### TASK DIRECTIONS
Write the lines out again, from the top of the material to the line containing "Collection of sign", pictures excluded.

### SUPPLIED INFORMATION
○ ○ ○ ○ ○ ○ ○

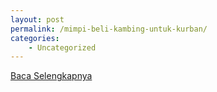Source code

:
 ```yaml
---
layout: post
permalink: /mimpi-beli-kambing-untuk-kurban/
categories:
    - Uncategorized
---
```


[Baca Selengkapnya](/10)
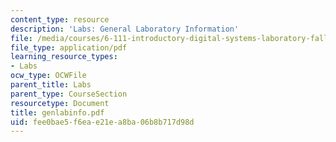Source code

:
 ```yaml
---
content_type: resource
description: 'Labs: General Laboratory Information'
file: /media/courses/6-111-introductory-digital-systems-laboratory-fall-2002/fee0bae5f6eae21ea8ba06b8b717d98d_genlabinfo.pdf
file_type: application/pdf
learning_resource_types:
- Labs
ocw_type: OCWFile
parent_title: Labs
parent_type: CourseSection
resourcetype: Document
title: genlabinfo.pdf
uid: fee0bae5-f6ea-e21e-a8ba-06b8b717d98d
---
```

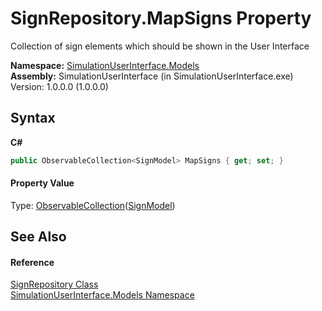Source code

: # SignRepository.MapSigns Property 
 

Collection of sign elements which should be shown in the User Interface

**Namespace:**&nbsp;<a href="65763977-2250-51c1-3f4f-8c5da206e5aa">SimulationUserInterface.Models</a><br />**Assembly:**&nbsp;SimulationUserInterface (in SimulationUserInterface.exe) Version: 1.0.0.0 (1.0.0.0)

## Syntax

**C#**<br />
``` C#
public ObservableCollection<SignModel> MapSigns { get; set; }
```


#### Property Value
Type: <a href="http://msdn2.microsoft.com/en-us/library/ms668604" target="_blank">ObservableCollection</a>(<a href="37b6e875-b324-8274-64fb-1596956953e6">SignModel</a>)

## See Also


#### Reference
<a href="32240a06-7181-b35b-520d-9c8838aa932c">SignRepository Class</a><br /><a href="65763977-2250-51c1-3f4f-8c5da206e5aa">SimulationUserInterface.Models Namespace</a><br />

○ ○ ○ ○ ○ ○ ○

### RESPONSE TO THE EXERCISE
Source code

:
 ```yaml
---
layout: post
permalink: /mimpi-beli-kambing-untuk-kurban/
categories:
    - Uncategorized
---
```


[Baca Selengkapnya](/10)
Source code

:
 ```yaml
---
content_type: resource
description: 'Labs: General Laboratory Information'
file: /media/courses/6-111-introductory-digital-systems-laboratory-fall-2002/fee0bae5f6eae21ea8ba06b8b717d98d_genlabinfo.pdf
file_type: application/pdf
learning_resource_types:
- Labs
ocw_type: OCWFile
parent_title: Labs
parent_type: CourseSection
resourcetype: Document
title: genlabinfo.pdf
uid: fee0bae5-f6ea-e21e-a8ba-06b8b717d98d
---
```

Source code

: # SignRepository.MapSigns Property 
 

Collection of sign elements which should be shown in the User Interface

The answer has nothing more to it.